Write out again, word for word, the lines below from the line that holds "category, as defined" through the line that holds "- 用于指定编译的文件。", omitting pictures.

_INPUT_:
○ ○ ○ ○ ○ ○ ○

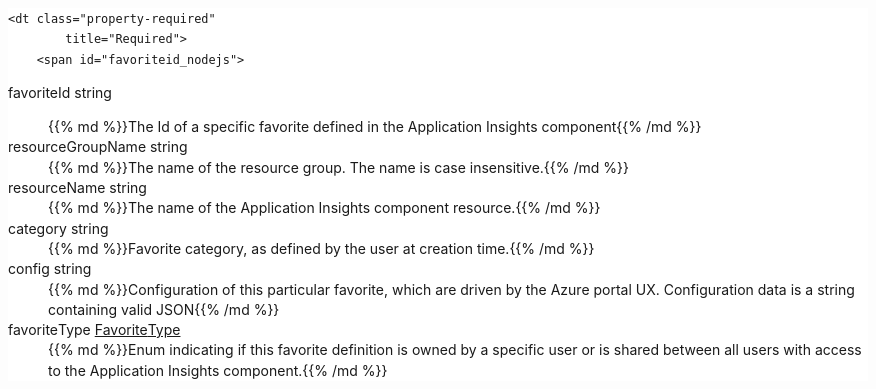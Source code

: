     <dt class="property-required"
            title="Required">
        <span id="favoriteid_nodejs">
<a href="#favoriteid_nodejs" style="color: inherit; text-decoration: inherit;">favorite<wbr>Id</a>
</span>
        <span class="property-indicator"></span>
        <span class="property-type">string</span>
    </dt>
    <dd>{{% md %}}The Id of a specific favorite defined in the Application Insights component{{% /md %}}</dd>
    <dt class="property-required"
            title="Required">
        <span id="resourcegroupname_nodejs">
<a href="#resourcegroupname_nodejs" style="color: inherit; text-decoration: inherit;">resource<wbr>Group<wbr>Name</a>
</span>
        <span class="property-indicator"></span>
        <span class="property-type">string</span>
    </dt>
    <dd>{{% md %}}The name of the resource group. The name is case insensitive.{{% /md %}}</dd>
    <dt class="property-required"
            title="Required">
        <span id="resourcename_nodejs">
<a href="#resourcename_nodejs" style="color: inherit; text-decoration: inherit;">resource<wbr>Name</a>
</span>
        <span class="property-indicator"></span>
        <span class="property-type">string</span>
    </dt>
    <dd>{{% md %}}The name of the Application Insights component resource.{{% /md %}}</dd>
    <dt class="property-optional"
            title="Optional">
        <span id="category_nodejs">
<a href="#category_nodejs" style="color: inherit; text-decoration: inherit;">category</a>
</span>
        <span class="property-indicator"></span>
        <span class="property-type">string</span>
    </dt>
    <dd>{{% md %}}Favorite category, as defined by the user at creation time.{{% /md %}}</dd>
    <dt class="property-optional"
            title="Optional">
        <span id="config_nodejs">
<a href="#config_nodejs" style="color: inherit; text-decoration: inherit;">config</a>
</span>
        <span class="property-indicator"></span>
        <span class="property-type">string</span>
    </dt>
    <dd>{{% md %}}Configuration of this particular favorite, which are driven by the Azure portal UX. Configuration data is a string containing valid JSON{{% /md %}}</dd>
    <dt class="property-optional"
            title="Optional">
        <span id="favoritetype_nodejs">
<a href="#favoritetype_nodejs" style="color: inherit; text-decoration: inherit;">favorite<wbr>Type</a>
</span>
        <span class="property-indicator"></span>
        <span class="property-type"><a href="#favoritetype">Favorite<wbr>Type</a></span>
    </dt>
    <dd>{{% md %}}Enum indicating if this favorite definition is owned by a specific user or is shared between all users with access to the Application Insights component.{{% /md %}}</dd>
    <dt class="property-optional"
            title="Optional">
        <span id="isgeneratedfromtemplate_nodejs">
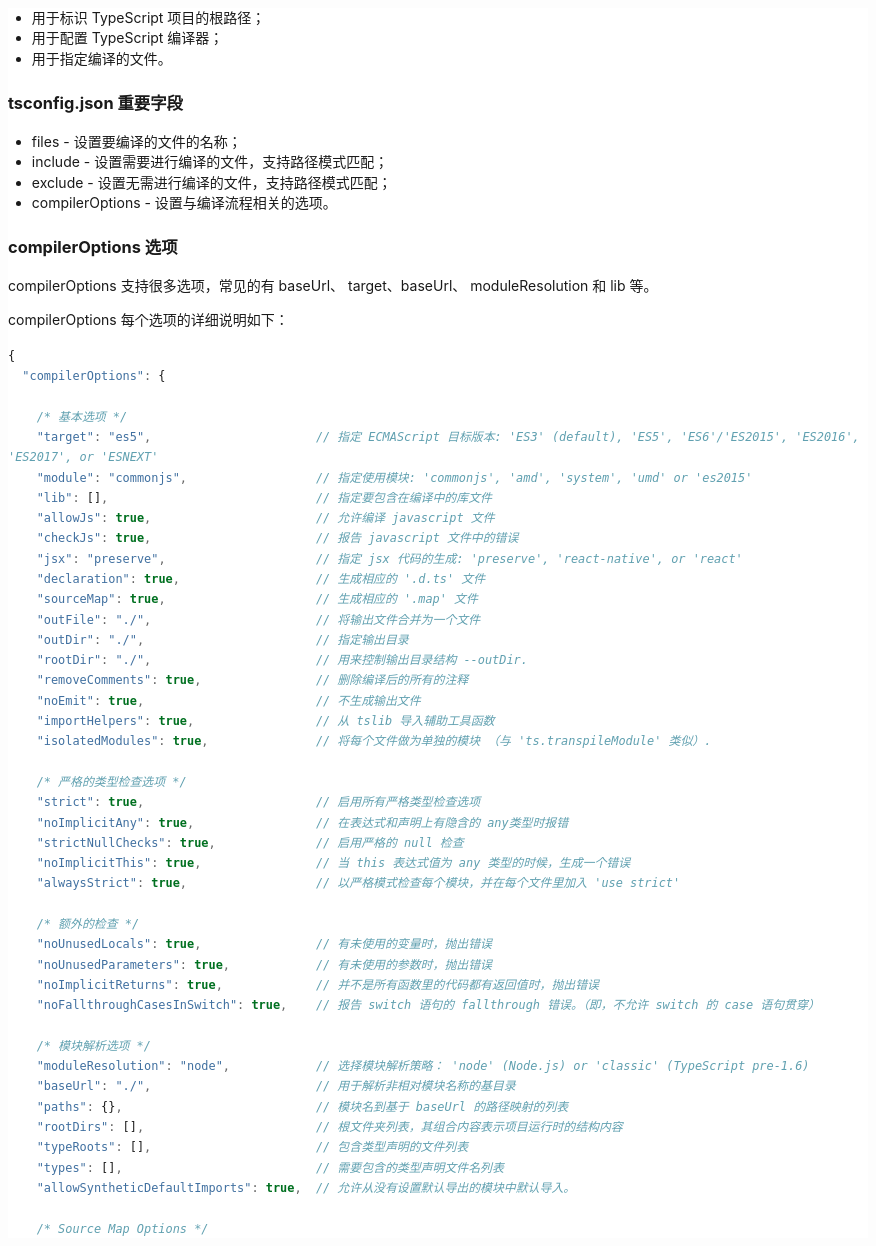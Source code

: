 - 用于标识 TypeScript 项目的根路径；
- 用于配置 TypeScript 编译器；
- 用于指定编译的文件。

### tsconfig.json 重要字段

- files - 设置要编译的文件的名称；
- include - 设置需要进行编译的文件，支持路径模式匹配；
- exclude - 设置无需进行编译的文件，支持路径模式匹配；
- compilerOptions - 设置与编译流程相关的选项。

### compilerOptions 选项

compilerOptions 支持很多选项，常见的有 baseUrl、 target、baseUrl、 moduleResolution 和 lib 等。

compilerOptions 每个选项的详细说明如下：

```typescript
{
  "compilerOptions": {

    /* 基本选项 */
    "target": "es5",                       // 指定 ECMAScript 目标版本: 'ES3' (default), 'ES5', 'ES6'/'ES2015', 'ES2016', 'ES2017', or 'ESNEXT'
    "module": "commonjs",                  // 指定使用模块: 'commonjs', 'amd', 'system', 'umd' or 'es2015'
    "lib": [],                             // 指定要包含在编译中的库文件
    "allowJs": true,                       // 允许编译 javascript 文件
    "checkJs": true,                       // 报告 javascript 文件中的错误
    "jsx": "preserve",                     // 指定 jsx 代码的生成: 'preserve', 'react-native', or 'react'
    "declaration": true,                   // 生成相应的 '.d.ts' 文件
    "sourceMap": true,                     // 生成相应的 '.map' 文件
    "outFile": "./",                       // 将输出文件合并为一个文件
    "outDir": "./",                        // 指定输出目录
    "rootDir": "./",                       // 用来控制输出目录结构 --outDir.
    "removeComments": true,                // 删除编译后的所有的注释
    "noEmit": true,                        // 不生成输出文件
    "importHelpers": true,                 // 从 tslib 导入辅助工具函数
    "isolatedModules": true,               // 将每个文件做为单独的模块 （与 'ts.transpileModule' 类似）.

    /* 严格的类型检查选项 */
    "strict": true,                        // 启用所有严格类型检查选项
    "noImplicitAny": true,                 // 在表达式和声明上有隐含的 any类型时报错
    "strictNullChecks": true,              // 启用严格的 null 检查
    "noImplicitThis": true,                // 当 this 表达式值为 any 类型的时候，生成一个错误
    "alwaysStrict": true,                  // 以严格模式检查每个模块，并在每个文件里加入 'use strict'

    /* 额外的检查 */
    "noUnusedLocals": true,                // 有未使用的变量时，抛出错误
    "noUnusedParameters": true,            // 有未使用的参数时，抛出错误
    "noImplicitReturns": true,             // 并不是所有函数里的代码都有返回值时，抛出错误
    "noFallthroughCasesInSwitch": true,    // 报告 switch 语句的 fallthrough 错误。（即，不允许 switch 的 case 语句贯穿）

    /* 模块解析选项 */
    "moduleResolution": "node",            // 选择模块解析策略： 'node' (Node.js) or 'classic' (TypeScript pre-1.6)
    "baseUrl": "./",                       // 用于解析非相对模块名称的基目录
    "paths": {},                           // 模块名到基于 baseUrl 的路径映射的列表
    "rootDirs": [],                        // 根文件夹列表，其组合内容表示项目运行时的结构内容
    "typeRoots": [],                       // 包含类型声明的文件列表
    "types": [],                           // 需要包含的类型声明文件名列表
    "allowSyntheticDefaultImports": true,  // 允许从没有设置默认导出的模块中默认导入。

    /* Source Map Options */
```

○ ○ ○ ○ ○ ○ ○

_EXERCISE RESPONSE_:
    <dd>{{% md %}}Favorite category, as defined by the user at creation time.{{% /md %}}</dd>
    <dt class="property-optional"
            title="Optional">
        <span id="config_nodejs">
<a href="#config_nodejs" style="color: inherit; text-decoration: inherit;">config</a>
</span>
        <span class="property-indicator"></span>
        <span class="property-type">string</span>
    </dt>
    <dd>{{% md %}}Configuration of this particular favorite, which are driven by the Azure portal UX. Configuration data is a string containing valid JSON{{% /md %}}</dd>
    <dt class="property-optional"
            title="Optional">
        <span id="favoritetype_nodejs">
<a href="#favoritetype_nodejs" style="color: inherit; text-decoration: inherit;">favorite<wbr>Type</a>
</span>
        <span class="property-indicator"></span>
        <span class="property-type"><a href="#favoritetype">Favorite<wbr>Type</a></span>
    </dt>
    <dd>{{% md %}}Enum indicating if this favorite definition is owned by a specific user or is shared between all users with access to the Application Insights component.{{% /md %}}</dd>
    <dt class="property-optional"
            title="Optional">
        <span id="isgeneratedfromtemplate_nodejs">
Source code

: - 用于标识 TypeScript 项目的根路径；
- 用于配置 TypeScript 编译器；
- 用于指定编译的文件。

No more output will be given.